▶ _WHAT TO WORK ON_
Quote all of the entries word for word.

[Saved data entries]
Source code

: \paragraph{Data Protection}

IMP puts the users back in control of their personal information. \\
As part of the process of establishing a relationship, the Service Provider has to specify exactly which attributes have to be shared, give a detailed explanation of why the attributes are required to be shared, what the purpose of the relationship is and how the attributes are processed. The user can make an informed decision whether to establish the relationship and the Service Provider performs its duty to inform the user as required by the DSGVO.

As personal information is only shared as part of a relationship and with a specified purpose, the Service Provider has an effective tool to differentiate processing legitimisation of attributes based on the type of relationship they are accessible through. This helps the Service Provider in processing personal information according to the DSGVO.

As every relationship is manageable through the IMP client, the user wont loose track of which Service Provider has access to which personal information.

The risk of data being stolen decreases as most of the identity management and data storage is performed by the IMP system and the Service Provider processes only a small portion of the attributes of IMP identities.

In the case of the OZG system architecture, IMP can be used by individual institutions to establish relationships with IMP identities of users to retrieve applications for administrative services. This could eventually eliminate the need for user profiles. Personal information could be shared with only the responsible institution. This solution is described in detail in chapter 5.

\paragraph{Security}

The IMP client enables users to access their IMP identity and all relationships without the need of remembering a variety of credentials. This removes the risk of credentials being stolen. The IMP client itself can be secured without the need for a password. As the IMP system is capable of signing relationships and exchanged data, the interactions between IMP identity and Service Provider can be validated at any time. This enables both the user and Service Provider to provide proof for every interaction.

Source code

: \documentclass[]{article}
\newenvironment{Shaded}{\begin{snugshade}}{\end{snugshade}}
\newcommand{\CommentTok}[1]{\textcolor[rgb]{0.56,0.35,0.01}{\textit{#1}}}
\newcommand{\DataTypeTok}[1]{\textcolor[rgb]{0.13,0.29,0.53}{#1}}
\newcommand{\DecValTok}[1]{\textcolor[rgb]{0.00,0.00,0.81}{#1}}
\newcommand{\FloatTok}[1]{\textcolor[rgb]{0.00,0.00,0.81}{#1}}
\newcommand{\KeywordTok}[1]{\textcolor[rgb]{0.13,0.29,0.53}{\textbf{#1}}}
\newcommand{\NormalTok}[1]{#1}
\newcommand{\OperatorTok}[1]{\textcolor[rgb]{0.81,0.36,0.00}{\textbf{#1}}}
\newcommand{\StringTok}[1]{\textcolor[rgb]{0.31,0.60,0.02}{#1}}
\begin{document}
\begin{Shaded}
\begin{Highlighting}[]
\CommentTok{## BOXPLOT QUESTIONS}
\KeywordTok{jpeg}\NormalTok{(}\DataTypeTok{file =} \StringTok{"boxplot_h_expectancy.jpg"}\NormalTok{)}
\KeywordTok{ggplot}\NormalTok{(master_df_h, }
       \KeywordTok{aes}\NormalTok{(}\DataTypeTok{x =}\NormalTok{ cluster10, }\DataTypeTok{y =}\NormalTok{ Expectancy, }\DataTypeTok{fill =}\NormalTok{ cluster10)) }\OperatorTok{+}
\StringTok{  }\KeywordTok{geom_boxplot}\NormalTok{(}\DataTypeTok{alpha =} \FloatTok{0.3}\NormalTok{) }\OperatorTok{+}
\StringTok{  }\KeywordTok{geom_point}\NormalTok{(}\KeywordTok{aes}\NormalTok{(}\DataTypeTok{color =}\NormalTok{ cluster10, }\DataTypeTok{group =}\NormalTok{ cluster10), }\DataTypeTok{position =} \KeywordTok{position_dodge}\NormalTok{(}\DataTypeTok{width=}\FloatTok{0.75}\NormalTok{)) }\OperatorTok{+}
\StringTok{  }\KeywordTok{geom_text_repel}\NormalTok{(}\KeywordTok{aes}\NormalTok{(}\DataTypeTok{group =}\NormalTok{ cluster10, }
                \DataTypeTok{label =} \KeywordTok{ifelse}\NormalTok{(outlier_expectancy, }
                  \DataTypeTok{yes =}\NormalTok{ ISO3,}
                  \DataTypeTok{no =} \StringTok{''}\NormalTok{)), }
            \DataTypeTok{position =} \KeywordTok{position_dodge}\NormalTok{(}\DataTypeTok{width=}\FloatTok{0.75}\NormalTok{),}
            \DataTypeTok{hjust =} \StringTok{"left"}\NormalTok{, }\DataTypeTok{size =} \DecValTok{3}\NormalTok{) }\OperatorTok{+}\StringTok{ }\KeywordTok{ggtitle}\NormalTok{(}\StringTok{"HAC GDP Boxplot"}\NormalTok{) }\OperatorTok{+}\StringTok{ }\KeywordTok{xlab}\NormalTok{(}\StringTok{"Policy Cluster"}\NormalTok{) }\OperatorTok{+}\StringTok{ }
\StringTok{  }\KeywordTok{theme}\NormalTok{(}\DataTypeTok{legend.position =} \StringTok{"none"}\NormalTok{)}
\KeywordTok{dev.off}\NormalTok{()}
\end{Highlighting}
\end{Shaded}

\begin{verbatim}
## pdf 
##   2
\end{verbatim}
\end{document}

▶ _EXERCISE ANSWER_
Source code

: \paragraph{Data Protection}

IMP puts the users back in control of their personal information. \\
As part of the process of establishing a relationship, the Service Provider has to specify exactly which attributes have to be shared, give a detailed explanation of why the attributes are required to be shared, what the purpose of the relationship is and how the attributes are processed. The user can make an informed decision whether to establish the relationship and the Service Provider performs its duty to inform the user as required by the DSGVO.

As personal information is only shared as part of a relationship and with a specified purpose, the Service Provider has an effective tool to differentiate processing legitimisation of attributes based on the type of relationship they are accessible through. This helps the Service Provider in processing personal information according to the DSGVO.

As every relationship is manageable through the IMP client, the user wont loose track of which Service Provider has access to which personal information.

The risk of data being stolen decreases as most of the identity management and data storage is performed by the IMP system and the Service Provider processes only a small portion of the attributes of IMP identities.

In the case of the OZG system architecture, IMP can be used by individual institutions to establish relationships with IMP identities of users to retrieve applications for administrative services. This could eventually eliminate the need for user profiles. Personal information could be shared with only the responsible institution. This solution is described in detail in chapter 5.

\paragraph{Security}

The IMP client enables users to access their IMP identity and all relationships without the need of remembering a variety of credentials. This removes the risk of credentials being stolen. The IMP client itself can be secured without the need for a password. As the IMP system is capable of signing relationships and exchanged data, the interactions between IMP identity and Service Provider can be validated at any time. This enables both the user and Service Provider to provide proof for every interaction.

Source code

: \documentclass[]{article}
\newenvironment{Shaded}{\begin{snugshade}}{\end{snugshade}}
\newcommand{\CommentTok}[1]{\textcolor[rgb]{0.56,0.35,0.01}{\textit{#1}}}
\newcommand{\DataTypeTok}[1]{\textcolor[rgb]{0.13,0.29,0.53}{#1}}
\newcommand{\DecValTok}[1]{\textcolor[rgb]{0.00,0.00,0.81}{#1}}
\newcommand{\FloatTok}[1]{\textcolor[rgb]{0.00,0.00,0.81}{#1}}
\newcommand{\KeywordTok}[1]{\textcolor[rgb]{0.13,0.29,0.53}{\textbf{#1}}}
\newcommand{\NormalTok}[1]{#1}
\newcommand{\OperatorTok}[1]{\textcolor[rgb]{0.81,0.36,0.00}{\textbf{#1}}}
\newcommand{\StringTok}[1]{\textcolor[rgb]{0.31,0.60,0.02}{#1}}
\begin{document}
\begin{Shaded}
\begin{Highlighting}[]
\CommentTok{## BOXPLOT QUESTIONS}
\KeywordTok{jpeg}\NormalTok{(}\DataTypeTok{file =} \StringTok{"boxplot_h_expectancy.jpg"}\NormalTok{)}
\KeywordTok{ggplot}\NormalTok{(master_df_h, }
       \KeywordTok{aes}\NormalTok{(}\DataTypeTok{x =}\NormalTok{ cluster10, }\DataTypeTok{y =}\NormalTok{ Expectancy, }\DataTypeTok{fill =}\NormalTok{ cluster10)) }\OperatorTok{+}
\StringTok{  }\KeywordTok{geom_boxplot}\NormalTok{(}\DataTypeTok{alpha =} \FloatTok{0.3}\NormalTok{) }\OperatorTok{+}
\StringTok{  }\KeywordTok{geom_point}\NormalTok{(}\KeywordTok{aes}\NormalTok{(}\DataTypeTok{color =}\NormalTok{ cluster10, }\DataTypeTok{group =}\NormalTok{ cluster10), }\DataTypeTok{position =} \KeywordTok{position_dodge}\NormalTok{(}\DataTypeTok{width=}\FloatTok{0.75}\NormalTok{)) }\OperatorTok{+}
\StringTok{  }\KeywordTok{geom_text_repel}\NormalTok{(}\KeywordTok{aes}\NormalTok{(}\DataTypeTok{group =}\NormalTok{ cluster10, }
                \DataTypeTok{label =} \KeywordTok{ifelse}\NormalTok{(outlier_expectancy, }
                  \DataTypeTok{yes =}\NormalTok{ ISO3,}
                  \DataTypeTok{no =} \StringTok{''}\NormalTok{)), }
            \DataTypeTok{position =} \KeywordTok{position_dodge}\NormalTok{(}\DataTypeTok{width=}\FloatTok{0.75}\NormalTok{),}
            \DataTypeTok{hjust =} \StringTok{"left"}\NormalTok{, }\DataTypeTok{size =} \DecValTok{3}\NormalTok{) }\OperatorTok{+}\StringTok{ }\KeywordTok{ggtitle}\NormalTok{(}\StringTok{"HAC GDP Boxplot"}\NormalTok{) }\OperatorTok{+}\StringTok{ }\KeywordTok{xlab}\NormalTok{(}\StringTok{"Policy Cluster"}\NormalTok{) }\OperatorTok{+}\StringTok{ }
\StringTok{  }\KeywordTok{theme}\NormalTok{(}\DataTypeTok{legend.position =} \StringTok{"none"}\NormalTok{)}
\KeywordTok{dev.off}\NormalTok{()}
\end{Highlighting}
\end{Shaded}

\begin{verbatim}
## pdf 
##   2
\end{verbatim}
\end{document}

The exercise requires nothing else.